Monday, October 16, 2006
Easy as ABC
ABC, BBC, CBC. The AB & CBCs; the AB, BB, and CBCs.
The symmetry itself is positively salubrious. What a shame that one of the "partners" may now be under threat, but it's a big maybe.
Mark Scott is the newly annointed great white hope at the head of the Australian Broadcasting Corporation, and is today on record as committing to install checks and balances to ward against the rampant leftism the nominal Australian government broadcaster has become locally famous for.
Unlike BC Version A's spiritual parent, the British Broacasting Corporation or even, to a lesser extent, the colonial club comrade Canadian Broadcasting Corporation, the ABC is only locally renowned.
The initialism "ABC" is of course more commonly attributed globally to a private American broadcaster.
Changing the Australian broadcaster's name - to, say, BBCC or BBCA or ABBBC, or perhaps PMB (Poor Man’s Beeb) - would not, of course, solve the root problems it faces.
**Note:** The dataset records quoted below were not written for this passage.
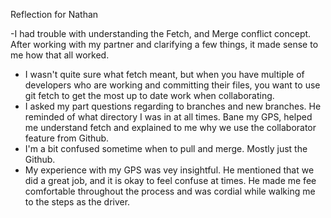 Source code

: Reflection for Nathan 

-I had trouble with understanding the Fetch, and Merge conflict concept. After working with my partner and clarifying a few things, it made sense to me how that all worked.
- I wasn't quite sure what fetch meant, but when you have multiple of developers who are working and committing their files, you want to use git fetch to get the most up to date work when collaborating. 
- I asked my part questions regarding to branches and new branches. He reminded of what directory I was in at all times. Bane my GPS, helped me understand fetch and explained to me why we use the collaborator feature from Github.
- I'm a bit confused sometime when to pull and merge. Mostly just the Github.
- My experience with my GPS was vey insightful. He mentioned that we did a great job, and it is okay to feel confuse at times. He made me fee comfortable throughout the process and was cordial while walking me to the steps as the driver.  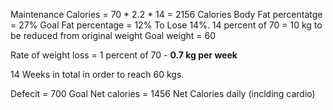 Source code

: Maintenance Calories = 70 * 2.2 * 14 = 2156 Calories
Body Fat percentatge = 27%
Goal Fat percentage = 12%
To Lose 14%.
14 percent of 70 = 10 kg to be reduced from original weight
Goal weight = 60

Rate of weight loss =  1 percent of 70 - **0.7 kg per week**

14 Weeks in total in order to reach 60 kgs.

Defecit = 700
Goal Net calories = 1456 Net Calories daily (inclding cardio)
There is the question of 100s of millions of tax payer dollars continuing to support a dubiously relevant anachronism, that's the big one.
Maybe the broadcaster ought to pay its own way. That would mean delivering content designed to attract an audience that is not appallingly small - which would be a huge culture shock at the ABC.
Which begs the question of why the organisation needs to continue to exist at all.
It's not as if the 21st century world is like that of the 1930s, when the ABC was created and when radio - and later television - access were a special thing. It's not as if the ABC can be compared to Telstra. However inefficiently, the latter continues to be the only provider of essential (telecommunications) products and services.
The same can’t be said of the ABC vis-à-vis broadcasting.